How to complete this task
When a line of the entries contains "distance", please list that line.

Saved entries
⁂

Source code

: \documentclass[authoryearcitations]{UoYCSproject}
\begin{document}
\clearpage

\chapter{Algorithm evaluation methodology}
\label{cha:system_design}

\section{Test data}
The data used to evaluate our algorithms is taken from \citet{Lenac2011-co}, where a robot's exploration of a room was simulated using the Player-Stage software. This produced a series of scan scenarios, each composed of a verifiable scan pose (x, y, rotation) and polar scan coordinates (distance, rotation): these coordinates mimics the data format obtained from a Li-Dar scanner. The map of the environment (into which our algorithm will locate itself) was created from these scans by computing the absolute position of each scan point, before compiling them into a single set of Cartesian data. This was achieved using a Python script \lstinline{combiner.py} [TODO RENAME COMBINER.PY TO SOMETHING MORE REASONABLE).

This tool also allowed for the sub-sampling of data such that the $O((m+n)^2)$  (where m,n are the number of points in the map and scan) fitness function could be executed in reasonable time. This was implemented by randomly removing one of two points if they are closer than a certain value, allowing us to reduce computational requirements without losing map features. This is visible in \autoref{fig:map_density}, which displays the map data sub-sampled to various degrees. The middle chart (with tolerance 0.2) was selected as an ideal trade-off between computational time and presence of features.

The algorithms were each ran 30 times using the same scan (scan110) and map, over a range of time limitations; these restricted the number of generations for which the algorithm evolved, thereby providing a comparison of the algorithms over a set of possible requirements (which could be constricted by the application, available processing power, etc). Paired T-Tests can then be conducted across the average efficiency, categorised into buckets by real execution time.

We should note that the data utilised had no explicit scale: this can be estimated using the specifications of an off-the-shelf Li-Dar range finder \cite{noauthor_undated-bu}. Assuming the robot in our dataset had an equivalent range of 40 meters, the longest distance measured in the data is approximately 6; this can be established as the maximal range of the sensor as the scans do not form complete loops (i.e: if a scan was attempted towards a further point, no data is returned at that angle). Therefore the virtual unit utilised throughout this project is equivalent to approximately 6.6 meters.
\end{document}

⁂

Result for this task
The data used to evaluate our algorithms is taken from \citet{Lenac2011-co}, where a robot's exploration of a room was simulated using the Player-Stage software. This produced a series of scan scenarios, each composed of a verifiable scan pose (x, y, rotation) and polar scan coordinates (distance, rotation): these coordinates mimics the data format obtained from a Li-Dar scanner. The map of the environment (into which our algorithm will locate itself) was created from these scans by computing the absolute position of each scan point, before compiling them into a single set of Cartesian data. This was achieved using a Python script \lstinline{combiner.py} [TODO RENAME COMBINER.PY TO SOMETHING MORE REASONABLE).
We should note that the data utilised had no explicit scale: this can be estimated using the specifications of an off-the-shelf Li-Dar range finder \cite{noauthor_undated-bu}. Assuming the robot in our dataset had an equivalent range of 40 meters, the longest distance measured in the data is approximately 6; this can be established as the maximal range of the sensor as the scans do not form complete loops (i.e: if a scan was attempted towards a further point, no data is returned at that angle). Therefore the virtual unit utilised throughout this project is equivalent to approximately 6.6 meters.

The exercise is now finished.